The Art of Happiness – Excerpts and Reflections 7

From Chapter 9 Self-Created Suffering

I loved this chapter.

“All too often we perpetuate our own pain by replaying our hurts over and over again in our minds, magnifying our injustices in the process.” p. 150

“We also often add to our pain and suffering by being overly sensitive, over reacting to minor thngs, and sometimes taking things too personally.” p. 152

Therapists call this personalizing our pain – the tendency to narrow our psychological field of vision by interpreting or misinterpreting everything that occurs in terms of its impact on us. p. 152

But it’s not fair! Many of our strongest negative feelings (suffering) comes from the feeling that something just isn’t fair. Cutler and the Dalai Lama discuss three views of resolving this. The first is the Buddhists’ perspective of Karma. Put simply, Karma explains why something happens to a person as a way to atone for past (this life or previous lives) actions so a Buddhist can see whatever is causing them pain as the result of this and better cope. Other types of believer’s, for example Christians, may choose to cope with suffering as a “part of God’s plan.” Finally, the non-believers can choose to look at a situation as objectively as possible and seek causes for the situation. Often, he states, we think of some particular situation as singly caused. For example the situation in Tibet could simply be blamed on the Chinese or the Gulf War on Saddam Hussein. However, most situations, even those far less complex are caused by multiple causes before that. Taking time to objectively assess a situation, examine the many causes that happened to create it can lessen the feeling of “unfairness”. And, taking it one step further, the Dalai Lama challenges us to examine OUR PART in the situation.
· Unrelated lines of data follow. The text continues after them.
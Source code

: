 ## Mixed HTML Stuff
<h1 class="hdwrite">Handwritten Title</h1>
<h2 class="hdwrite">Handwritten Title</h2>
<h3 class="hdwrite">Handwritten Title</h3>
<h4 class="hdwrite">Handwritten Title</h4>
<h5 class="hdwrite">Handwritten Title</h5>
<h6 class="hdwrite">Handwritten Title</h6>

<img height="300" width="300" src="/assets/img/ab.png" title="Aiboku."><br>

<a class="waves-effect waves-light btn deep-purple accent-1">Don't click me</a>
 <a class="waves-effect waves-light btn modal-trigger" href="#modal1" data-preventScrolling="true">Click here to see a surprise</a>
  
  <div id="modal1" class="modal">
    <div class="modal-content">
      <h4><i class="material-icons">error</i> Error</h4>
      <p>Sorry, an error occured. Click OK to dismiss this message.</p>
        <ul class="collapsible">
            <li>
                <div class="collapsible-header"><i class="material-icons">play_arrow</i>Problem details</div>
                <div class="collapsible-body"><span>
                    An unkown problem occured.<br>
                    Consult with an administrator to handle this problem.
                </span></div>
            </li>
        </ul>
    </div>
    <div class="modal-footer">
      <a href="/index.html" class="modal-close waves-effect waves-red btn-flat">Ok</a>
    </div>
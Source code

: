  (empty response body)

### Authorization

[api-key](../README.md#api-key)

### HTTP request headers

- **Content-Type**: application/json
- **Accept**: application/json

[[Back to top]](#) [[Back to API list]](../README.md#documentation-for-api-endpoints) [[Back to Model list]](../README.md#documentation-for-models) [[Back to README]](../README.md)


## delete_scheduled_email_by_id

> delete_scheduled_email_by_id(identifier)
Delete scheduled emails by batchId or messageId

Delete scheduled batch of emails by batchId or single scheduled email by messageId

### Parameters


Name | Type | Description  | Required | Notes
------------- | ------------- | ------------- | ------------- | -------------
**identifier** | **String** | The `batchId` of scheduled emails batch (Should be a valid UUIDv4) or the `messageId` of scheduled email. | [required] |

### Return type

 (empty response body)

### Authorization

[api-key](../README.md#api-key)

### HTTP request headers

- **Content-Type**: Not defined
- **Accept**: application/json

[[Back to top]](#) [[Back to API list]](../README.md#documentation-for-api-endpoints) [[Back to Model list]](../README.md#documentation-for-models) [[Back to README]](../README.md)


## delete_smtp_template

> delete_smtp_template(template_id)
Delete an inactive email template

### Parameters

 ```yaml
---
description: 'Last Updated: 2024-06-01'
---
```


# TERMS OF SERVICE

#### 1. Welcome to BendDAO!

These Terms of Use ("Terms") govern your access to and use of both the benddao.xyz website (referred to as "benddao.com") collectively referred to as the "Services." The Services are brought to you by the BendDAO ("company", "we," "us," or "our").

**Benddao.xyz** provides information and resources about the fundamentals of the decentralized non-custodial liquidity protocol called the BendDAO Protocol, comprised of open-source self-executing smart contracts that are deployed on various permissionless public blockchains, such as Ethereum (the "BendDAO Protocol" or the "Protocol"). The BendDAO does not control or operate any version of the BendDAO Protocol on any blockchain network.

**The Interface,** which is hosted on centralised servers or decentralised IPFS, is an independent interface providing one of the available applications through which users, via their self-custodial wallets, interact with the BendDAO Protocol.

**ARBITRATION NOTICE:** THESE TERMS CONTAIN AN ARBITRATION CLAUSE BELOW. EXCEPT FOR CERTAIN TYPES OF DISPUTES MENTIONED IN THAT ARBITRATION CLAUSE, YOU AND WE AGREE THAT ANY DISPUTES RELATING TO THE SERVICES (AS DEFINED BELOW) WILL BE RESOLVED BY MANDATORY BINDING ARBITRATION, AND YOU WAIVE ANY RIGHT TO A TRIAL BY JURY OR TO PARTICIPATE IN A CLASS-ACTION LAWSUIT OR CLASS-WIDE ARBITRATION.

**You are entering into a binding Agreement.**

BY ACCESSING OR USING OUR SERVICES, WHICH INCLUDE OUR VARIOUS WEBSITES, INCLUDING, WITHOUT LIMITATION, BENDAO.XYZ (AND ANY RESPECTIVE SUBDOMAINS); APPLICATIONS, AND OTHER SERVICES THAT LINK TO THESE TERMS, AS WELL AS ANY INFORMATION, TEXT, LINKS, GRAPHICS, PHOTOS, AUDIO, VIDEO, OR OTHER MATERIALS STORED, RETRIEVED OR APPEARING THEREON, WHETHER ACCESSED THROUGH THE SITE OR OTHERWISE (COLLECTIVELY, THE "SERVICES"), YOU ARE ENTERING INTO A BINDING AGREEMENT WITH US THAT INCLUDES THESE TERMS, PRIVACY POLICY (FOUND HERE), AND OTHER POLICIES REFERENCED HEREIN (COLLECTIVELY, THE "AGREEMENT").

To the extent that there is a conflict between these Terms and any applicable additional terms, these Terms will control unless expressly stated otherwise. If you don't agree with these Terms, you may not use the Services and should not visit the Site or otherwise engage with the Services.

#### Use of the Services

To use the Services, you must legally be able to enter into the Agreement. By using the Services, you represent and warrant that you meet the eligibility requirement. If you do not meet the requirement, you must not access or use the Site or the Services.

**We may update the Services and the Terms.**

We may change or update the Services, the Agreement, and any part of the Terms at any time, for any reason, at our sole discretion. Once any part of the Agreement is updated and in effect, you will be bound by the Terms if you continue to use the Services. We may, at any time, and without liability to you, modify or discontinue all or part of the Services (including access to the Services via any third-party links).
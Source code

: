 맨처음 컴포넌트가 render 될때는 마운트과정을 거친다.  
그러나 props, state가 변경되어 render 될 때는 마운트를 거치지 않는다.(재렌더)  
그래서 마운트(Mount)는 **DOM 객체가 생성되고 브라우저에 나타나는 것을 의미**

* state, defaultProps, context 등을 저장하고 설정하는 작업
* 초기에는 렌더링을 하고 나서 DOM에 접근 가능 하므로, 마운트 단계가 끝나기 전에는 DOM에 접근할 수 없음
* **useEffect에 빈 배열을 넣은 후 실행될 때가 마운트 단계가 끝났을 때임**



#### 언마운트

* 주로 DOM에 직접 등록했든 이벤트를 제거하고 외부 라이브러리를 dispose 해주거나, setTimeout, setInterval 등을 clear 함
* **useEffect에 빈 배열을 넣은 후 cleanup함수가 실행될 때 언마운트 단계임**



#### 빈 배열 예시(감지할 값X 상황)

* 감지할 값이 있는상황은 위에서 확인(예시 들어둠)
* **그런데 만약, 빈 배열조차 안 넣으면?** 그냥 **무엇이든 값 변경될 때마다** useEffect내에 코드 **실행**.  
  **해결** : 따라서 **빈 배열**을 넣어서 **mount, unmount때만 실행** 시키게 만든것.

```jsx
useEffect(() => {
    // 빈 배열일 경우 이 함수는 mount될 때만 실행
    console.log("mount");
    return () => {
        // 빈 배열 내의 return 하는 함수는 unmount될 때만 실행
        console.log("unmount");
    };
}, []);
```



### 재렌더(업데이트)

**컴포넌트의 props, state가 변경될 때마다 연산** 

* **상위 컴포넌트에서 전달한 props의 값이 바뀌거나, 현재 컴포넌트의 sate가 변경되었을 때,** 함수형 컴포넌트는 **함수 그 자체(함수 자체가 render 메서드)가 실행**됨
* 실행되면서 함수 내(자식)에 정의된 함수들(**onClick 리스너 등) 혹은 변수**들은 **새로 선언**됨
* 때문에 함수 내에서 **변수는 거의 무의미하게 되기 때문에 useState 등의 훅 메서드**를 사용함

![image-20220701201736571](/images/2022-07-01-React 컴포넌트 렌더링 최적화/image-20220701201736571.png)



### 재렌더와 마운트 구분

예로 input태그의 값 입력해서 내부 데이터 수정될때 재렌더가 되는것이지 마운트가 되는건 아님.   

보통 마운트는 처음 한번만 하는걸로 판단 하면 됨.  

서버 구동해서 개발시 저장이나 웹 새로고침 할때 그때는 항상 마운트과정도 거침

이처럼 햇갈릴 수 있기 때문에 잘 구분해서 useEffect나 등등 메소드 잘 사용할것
Regardless of your belief system – Buddhist, Christian, another religion or as a non-believer – one must recognize that we live in a material world. (By this I don’t mean materialistic as in I want new clothes and a new car every month. I mean we have material/physical bodies, we live in real houses on a real planet with real other physical entities – dogs, cats, stores people, grass, etc.) All of these things are impacted by cause and effect. And, rarely if ever is it a single cause producing a single effect. Some argue that our very existence in a situation alters the situation. Thus, the Dalai Lama’s challenge for us to examine our part / influence on a particular situation. I could go on and on here about cause and effect, multiple causes producing multiple effects but I’ll let you ponder the simple concept of essentially owning up to your part of a situation. That was very powerful for me. When we participate in any situation – we are a part of the outcome. OK, I had to come back to this after rereading because I missed something. We often wonder about another person’s motives for doing something. A motive is an effect of causes. So when we look at our own and others’ motives, we might want to think about “Gosh what caused him/her to be motived toward doing x, y, z?”

On Guilt/Regret. Yes, even the Dalai Lama has some regret about past situations. However, he maintains that while he still had some regret, he holds it at a distance and continues to do the best he can for others.

“Guilt arises when we convince ourselves that we’ve made an irreparable mistake. The torture of guilt is in thinking that any problem is permanent. Since there is nothing that doesn’t change, however, so too pain subsides – a problem doesn’t persist. This is the positive side of change. The negative side is that we resist change in nearly every arena of life. the beginning of being released from suffering is to investigate one of the primary causes: resistance to change.” p. 162-63

I think guilt and regret are two of the most powerful negative motivators for future actions. As a former Catholic, this has become a joke. One asks “Do you feel guilty about that?” The Catholic’s response “I’m Catholic.” AND, EVERYONE GETS IT.

But, I loved the idea of taking that guilt and moving it into a positive space for doing better in the future. Stop perpetuating the guilt with crappy behavior. Do good things and see how good it feels. Eventually, the suffering of guilt subsides (even if it doesn’t completely go away.)

The concept of impermanence…everything, literally everything, changes.

This section was perhaps the most impactful for me because so many times I’ve been told “People don’t change.” And that’s depressing for me. This section wasn’t really about this, it was more about accepting change. As in, many people RESIST change like aging, children growing up and fleeing the coup, friends moving, etc and in their resistance, they suffer.

I’m 61. I went through my biggest mental change sometime in my late 30’s – when I really needed to examine my life and behaviors. Since then I’ve changed daily. I’ve aged. I’ve learned. Unlike many, aging doesn’t bother me all that much. I tend to embrace the “wisdom that comes with age.” For me watching others resist change is more painful.

I started this book and this particular journey because I felt stuck – things seemed to be “staying the same.” BUT, they weren’t. They were changing. I just wasn’t paying attention. Now I am, and it feels better. Embrace change. Look for it. Relish in it. Make it happen.